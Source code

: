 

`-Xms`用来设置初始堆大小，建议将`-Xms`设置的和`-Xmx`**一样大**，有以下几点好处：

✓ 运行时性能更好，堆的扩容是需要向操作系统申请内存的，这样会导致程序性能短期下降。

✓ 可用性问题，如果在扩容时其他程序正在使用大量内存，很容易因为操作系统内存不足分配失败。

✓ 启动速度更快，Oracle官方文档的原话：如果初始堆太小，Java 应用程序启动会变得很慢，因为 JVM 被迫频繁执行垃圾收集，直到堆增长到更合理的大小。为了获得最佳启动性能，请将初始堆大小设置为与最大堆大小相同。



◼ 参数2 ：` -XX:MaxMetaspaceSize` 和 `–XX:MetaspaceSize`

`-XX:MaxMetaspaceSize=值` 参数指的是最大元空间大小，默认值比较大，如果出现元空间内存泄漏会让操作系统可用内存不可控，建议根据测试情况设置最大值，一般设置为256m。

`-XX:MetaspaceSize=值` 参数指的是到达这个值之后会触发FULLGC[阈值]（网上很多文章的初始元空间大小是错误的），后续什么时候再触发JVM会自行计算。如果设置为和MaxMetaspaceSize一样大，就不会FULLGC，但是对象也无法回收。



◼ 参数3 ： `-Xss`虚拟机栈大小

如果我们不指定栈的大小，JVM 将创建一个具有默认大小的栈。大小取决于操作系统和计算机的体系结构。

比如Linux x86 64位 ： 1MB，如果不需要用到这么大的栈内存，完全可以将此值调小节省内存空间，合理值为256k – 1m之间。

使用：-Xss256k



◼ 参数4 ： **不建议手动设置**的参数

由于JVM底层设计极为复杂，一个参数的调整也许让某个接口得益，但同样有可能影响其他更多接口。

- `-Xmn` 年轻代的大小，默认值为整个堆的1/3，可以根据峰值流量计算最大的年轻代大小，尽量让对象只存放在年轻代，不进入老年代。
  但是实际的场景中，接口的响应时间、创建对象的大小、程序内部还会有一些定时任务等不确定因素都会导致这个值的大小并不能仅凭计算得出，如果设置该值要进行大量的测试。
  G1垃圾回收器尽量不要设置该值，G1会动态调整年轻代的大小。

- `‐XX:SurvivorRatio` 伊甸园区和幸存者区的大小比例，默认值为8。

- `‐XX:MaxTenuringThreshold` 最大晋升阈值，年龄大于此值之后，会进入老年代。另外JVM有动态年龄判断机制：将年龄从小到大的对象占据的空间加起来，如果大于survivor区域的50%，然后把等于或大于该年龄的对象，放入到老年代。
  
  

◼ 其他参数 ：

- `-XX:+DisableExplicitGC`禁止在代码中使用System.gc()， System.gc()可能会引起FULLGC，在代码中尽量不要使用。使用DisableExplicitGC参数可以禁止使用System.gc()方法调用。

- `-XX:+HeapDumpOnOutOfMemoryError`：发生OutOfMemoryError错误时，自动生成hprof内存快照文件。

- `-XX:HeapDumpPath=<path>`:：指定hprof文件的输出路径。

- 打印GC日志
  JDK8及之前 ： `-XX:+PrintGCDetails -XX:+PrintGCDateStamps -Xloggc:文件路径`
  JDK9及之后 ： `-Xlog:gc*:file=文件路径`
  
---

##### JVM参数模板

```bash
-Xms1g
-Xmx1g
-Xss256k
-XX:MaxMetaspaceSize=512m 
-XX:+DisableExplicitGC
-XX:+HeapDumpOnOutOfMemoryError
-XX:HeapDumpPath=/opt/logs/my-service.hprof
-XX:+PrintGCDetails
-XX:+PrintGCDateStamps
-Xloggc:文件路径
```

WHAT TO DO. Using the listing above, print every entry verbatim.

SOLUTION.
Source code

: 

`-Xms`用来设置初始堆大小，建议将`-Xms`设置的和`-Xmx`**一样大**，有以下几点好处：

✓ 运行时性能更好，堆的扩容是需要向操作系统申请内存的，这样会导致程序性能短期下降。

✓ 可用性问题，如果在扩容时其他程序正在使用大量内存，很容易因为操作系统内存不足分配失败。

✓ 启动速度更快，Oracle官方文档的原话：如果初始堆太小，Java 应用程序启动会变得很慢，因为 JVM 被迫频繁执行垃圾收集，直到堆增长到更合理的大小。为了获得最佳启动性能，请将初始堆大小设置为与最大堆大小相同。



◼ 参数2 ：` -XX:MaxMetaspaceSize` 和 `–XX:MetaspaceSize`

`-XX:MaxMetaspaceSize=值` 参数指的是最大元空间大小，默认值比较大，如果出现元空间内存泄漏会让操作系统可用内存不可控，建议根据测试情况设置最大值，一般设置为256m。

`-XX:MetaspaceSize=值` 参数指的是到达这个值之后会触发FULLGC[阈值]（网上很多文章的初始元空间大小是错误的），后续什么时候再触发JVM会自行计算。如果设置为和MaxMetaspaceSize一样大，就不会FULLGC，但是对象也无法回收。



◼ 参数3 ： `-Xss`虚拟机栈大小

如果我们不指定栈的大小，JVM 将创建一个具有默认大小的栈。大小取决于操作系统和计算机的体系结构。

比如Linux x86 64位 ： 1MB，如果不需要用到这么大的栈内存，完全可以将此值调小节省内存空间，合理值为256k – 1m之间。

使用：-Xss256k



◼ 参数4 ： **不建议手动设置**的参数

由于JVM底层设计极为复杂，一个参数的调整也许让某个接口得益，但同样有可能影响其他更多接口。

- `-Xmn` 年轻代的大小，默认值为整个堆的1/3，可以根据峰值流量计算最大的年轻代大小，尽量让对象只存放在年轻代，不进入老年代。
  但是实际的场景中，接口的响应时间、创建对象的大小、程序内部还会有一些定时任务等不确定因素都会导致这个值的大小并不能仅凭计算得出，如果设置该值要进行大量的测试。
  G1垃圾回收器尽量不要设置该值，G1会动态调整年轻代的大小。

- `‐XX:SurvivorRatio` 伊甸园区和幸存者区的大小比例，默认值为8。

- `‐XX:MaxTenuringThreshold` 最大晋升阈值，年龄大于此值之后，会进入老年代。另外JVM有动态年龄判断机制：将年龄从小到大的对象占据的空间加起来，如果大于survivor区域的50%，然后把等于或大于该年龄的对象，放入到老年代。
  
  

◼ 其他参数 ：

- `-XX:+DisableExplicitGC`禁止在代码中使用System.gc()， System.gc()可能会引起FULLGC，在代码中尽量不要使用。使用DisableExplicitGC参数可以禁止使用System.gc()方法调用。

- `-XX:+HeapDumpOnOutOfMemoryError`：发生OutOfMemoryError错误时，自动生成hprof内存快照文件。

- `-XX:HeapDumpPath=<path>`:：指定hprof文件的输出路径。

- 打印GC日志
  JDK8及之前 ： `-XX:+PrintGCDetails -XX:+PrintGCDateStamps -Xloggc:文件路径`
  JDK9及之后 ： `-Xlog:gc*:file=文件路径`
  
---

##### JVM参数模板

```bash
-Xms1g
-Xmx1g
-Xss256k
-XX:MaxMetaspaceSize=512m 
-XX:+DisableExplicitGC
-XX:+HeapDumpOnOutOfMemoryError
-XX:HeapDumpPath=/opt/logs/my-service.hprof
-XX:+PrintGCDetails
-XX:+PrintGCDateStamps
-Xloggc:文件路径
```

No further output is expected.